How much power is too much power?
The NSW Government is celebrating their new law giving NSW Police the power to search convicted drug dealers without warrant. Deputy Premier Paul Toole says that “police will be in criminals’ faces more than ever”. Once you are a convicted drug trafficker police can enter your home at any time for the next 10 years without a warrant.
Maybe more criminal behaviour will be detected because of the new law. The politicians therefore voted it in. They also needed a quick win with the public in light of the number of gangland shootings that have happened in NSW in the last year or two.
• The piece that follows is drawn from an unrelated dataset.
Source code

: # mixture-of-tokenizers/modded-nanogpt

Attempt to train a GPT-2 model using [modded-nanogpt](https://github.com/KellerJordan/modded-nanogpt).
But, did the politicians ever consider that the law comes at a significant cost? The cost of our civil liberties and the cost of the rule of law (meaning that every person is innocent until proven guilty) and the premise of our entire system of law. The pillars of our system are the rule of law and the separation of powers. That is, there is a separation between the Parliament (the law makers) the Executive (the Queen, Prime Minister and ministers – that put the law into action) and the Judiciary (courts – who interpret the law and make judgments on it). The whole reason we have a separate judicial system and judicial oversight into the law making and enforcing part of the system is to make sure no one has all the power. History has shown that there are only bad outcomes for citizens when all the power rests in the one place.
Significantly, the law will inevitably come at the cost of NSW Police abusing their power. If you think Police (NSW or otherwise) don’t abuse their power – come to court. Read the press. Before this new law, police needed independent oversight from a judicial officer to obtain a warrant to enter someone’s home. That process was not particularly difficult for police. Search warrants are granted every single day on the basis of the police outlining their suspicion on “reasonable” grounds that it is necessary.
The process was not broken.
Even when the police have to make formal application for a warrant they abuse their power. That is – they make improper and unsubstantiated claims to obtain a warrant, even when they know a judicial officer will review it. I despair as to what will now happen when there is absolutely no oversight for the police to obtain incredibly broad powers including entering the sanctity of someone’s home, anytime they want.
Here’s an example:
- A young woman meets a boy at a music festival, at 18. There was another girl who has her eyes on the same boy and is very put out and hurt (the other woman). Our young woman has on her 3 grams of cocaine or more than 3 grams of MDMA (ecstasy). Not many tablets to get over 3 grams. She is charged. Being in possession of 3 grams of cocaine or MDMA or more means, there is a presumption of drug trafficking that needs to be rebutted by her. Let’s say she can’t rebut that presumption – she then becomes a convicted drug trafficker by the definition of the law.
- Or, she gives her friend a little bit to have (not sells it to her) – just one pill – she is also a drug trafficker by definition of the law.
- Or, she once had a drug problem and sells a bit to keep funding her drug habit – she’s a drug trafficker.
Police can now come into her home and search it without warrant anytime they want for the next 10 years.
The same young woman finishes university, never takes or sees drugs again after her charges, marries the boy she meet at the festival, has two kids and a great job. She’s now 27 years old, at home – has just kissed the kids good night and ready for bed. Police knock on the door.
Well you say, “that wouldn’t happen. Police wouldn’t do that.” The other woman became a NSW Police Officer. Her “reasonable suspicion” could be she saw her once at a music festival dealing drugs. Or it could be “I just don’t like her, she stole my man”. No one will ever know because the police don’t have to justify it to anyone now.
Some of you will say that they will only use these powers to search associates of crime gangs. But everyone in our country is entitled to the same presumption of innocence. What if they’ve been to gaol and done their time? Will sentencing of drug dealers now take into account the fact that at any time for the next 10 years they could have raided by the police without a warrant? Surely that is an extra punishment?
Unsurprisingly, the NSW Law Society has voiced serious concerns with the new police powers and the erosion of civil liberties and our legal system. There will always be crime, there has been crime since the beginning of time. Does that justify eroding the very core of our society? The current gangland war is, at its core, about money and power. Where there is money and power, there is corruption and crime. So, that takes me back to the separation of powers. Is it ok, in an effort to stop crime, to erode our rule of law and separation of power to give unfettered power to the arm of the system that enforces the law? History has shown what happens when one part of the system has too much power – it has always resulted in corruption and crime. Does that not bring us right back to what we are trying to avoid?